Source records:
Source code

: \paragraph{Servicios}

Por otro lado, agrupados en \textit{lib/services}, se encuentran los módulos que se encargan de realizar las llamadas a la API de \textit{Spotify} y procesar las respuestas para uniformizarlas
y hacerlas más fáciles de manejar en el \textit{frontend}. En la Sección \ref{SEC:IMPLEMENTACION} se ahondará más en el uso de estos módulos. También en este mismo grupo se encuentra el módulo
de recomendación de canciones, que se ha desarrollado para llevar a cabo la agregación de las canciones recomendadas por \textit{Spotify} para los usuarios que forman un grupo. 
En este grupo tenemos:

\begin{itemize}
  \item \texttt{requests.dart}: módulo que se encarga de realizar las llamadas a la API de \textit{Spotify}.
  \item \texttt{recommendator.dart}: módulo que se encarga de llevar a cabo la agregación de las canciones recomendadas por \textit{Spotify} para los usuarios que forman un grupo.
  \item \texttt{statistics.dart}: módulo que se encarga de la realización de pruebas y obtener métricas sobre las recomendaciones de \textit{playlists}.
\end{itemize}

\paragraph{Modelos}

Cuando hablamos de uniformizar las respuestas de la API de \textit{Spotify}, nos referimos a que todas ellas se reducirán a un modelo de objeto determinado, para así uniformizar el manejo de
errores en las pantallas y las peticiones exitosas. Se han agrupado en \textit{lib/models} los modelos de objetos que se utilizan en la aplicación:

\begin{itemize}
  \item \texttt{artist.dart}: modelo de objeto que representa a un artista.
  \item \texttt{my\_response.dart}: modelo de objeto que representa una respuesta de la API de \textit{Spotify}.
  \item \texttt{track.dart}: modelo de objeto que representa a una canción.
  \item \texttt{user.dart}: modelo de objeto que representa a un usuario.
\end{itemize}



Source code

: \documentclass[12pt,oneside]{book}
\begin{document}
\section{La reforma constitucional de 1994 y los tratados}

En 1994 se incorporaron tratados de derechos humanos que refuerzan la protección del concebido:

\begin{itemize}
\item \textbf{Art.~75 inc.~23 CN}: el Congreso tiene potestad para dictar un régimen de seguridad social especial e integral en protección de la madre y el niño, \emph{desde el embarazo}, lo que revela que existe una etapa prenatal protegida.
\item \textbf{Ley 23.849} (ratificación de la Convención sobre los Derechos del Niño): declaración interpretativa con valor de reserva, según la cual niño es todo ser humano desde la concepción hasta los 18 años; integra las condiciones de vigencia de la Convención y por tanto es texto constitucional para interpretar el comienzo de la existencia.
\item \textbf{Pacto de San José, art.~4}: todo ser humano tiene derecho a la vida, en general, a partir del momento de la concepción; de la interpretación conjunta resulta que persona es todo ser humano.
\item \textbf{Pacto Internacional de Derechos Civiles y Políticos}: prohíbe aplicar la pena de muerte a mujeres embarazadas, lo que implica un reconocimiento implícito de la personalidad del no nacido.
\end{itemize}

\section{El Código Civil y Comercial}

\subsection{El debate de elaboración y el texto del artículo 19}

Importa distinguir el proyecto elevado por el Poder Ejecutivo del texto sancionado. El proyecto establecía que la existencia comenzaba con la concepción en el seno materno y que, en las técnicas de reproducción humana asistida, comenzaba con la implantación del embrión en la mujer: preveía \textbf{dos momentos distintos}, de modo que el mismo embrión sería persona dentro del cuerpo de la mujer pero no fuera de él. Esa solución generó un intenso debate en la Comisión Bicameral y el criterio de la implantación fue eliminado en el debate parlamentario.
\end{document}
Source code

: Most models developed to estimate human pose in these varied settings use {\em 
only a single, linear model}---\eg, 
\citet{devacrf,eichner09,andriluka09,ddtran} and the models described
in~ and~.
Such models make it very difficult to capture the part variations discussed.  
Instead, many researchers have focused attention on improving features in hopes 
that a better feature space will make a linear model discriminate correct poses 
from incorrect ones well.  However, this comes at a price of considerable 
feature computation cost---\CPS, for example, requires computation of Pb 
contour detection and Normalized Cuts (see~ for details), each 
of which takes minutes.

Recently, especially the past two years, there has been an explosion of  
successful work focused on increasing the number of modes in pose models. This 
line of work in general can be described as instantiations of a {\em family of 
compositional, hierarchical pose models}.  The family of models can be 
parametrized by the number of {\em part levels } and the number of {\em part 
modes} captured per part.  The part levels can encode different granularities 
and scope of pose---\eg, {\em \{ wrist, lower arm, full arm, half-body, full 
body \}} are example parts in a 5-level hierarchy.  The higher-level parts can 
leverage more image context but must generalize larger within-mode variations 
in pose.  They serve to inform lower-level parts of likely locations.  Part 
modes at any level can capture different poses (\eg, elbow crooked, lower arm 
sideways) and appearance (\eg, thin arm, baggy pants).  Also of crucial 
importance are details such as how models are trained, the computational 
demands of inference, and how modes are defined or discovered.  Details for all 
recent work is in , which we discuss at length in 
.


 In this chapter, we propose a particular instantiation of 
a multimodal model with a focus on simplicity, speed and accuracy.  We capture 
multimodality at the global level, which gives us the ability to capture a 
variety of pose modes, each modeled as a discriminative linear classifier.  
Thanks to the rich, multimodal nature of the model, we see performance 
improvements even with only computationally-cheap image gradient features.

What is expected:
Look for the word "desde" throughout the material above and copy every line that has it.

Your response:
\item \textbf{Art.~75 inc.~23 CN}: el Congreso tiene potestad para dictar un régimen de seguridad social especial e integral en protección de la madre y el niño, \emph{desde el embarazo}, lo que revela que existe una etapa prenatal protegida.
\item \textbf{Ley 23.849} (ratificación de la Convención sobre los Derechos del Niño): declaración interpretativa con valor de reserva, según la cual niño es todo ser humano desde la concepción hasta los 18 años; integra las condiciones de vigencia de la Convención y por tanto es texto constitucional para interpretar el comienzo de la existencia.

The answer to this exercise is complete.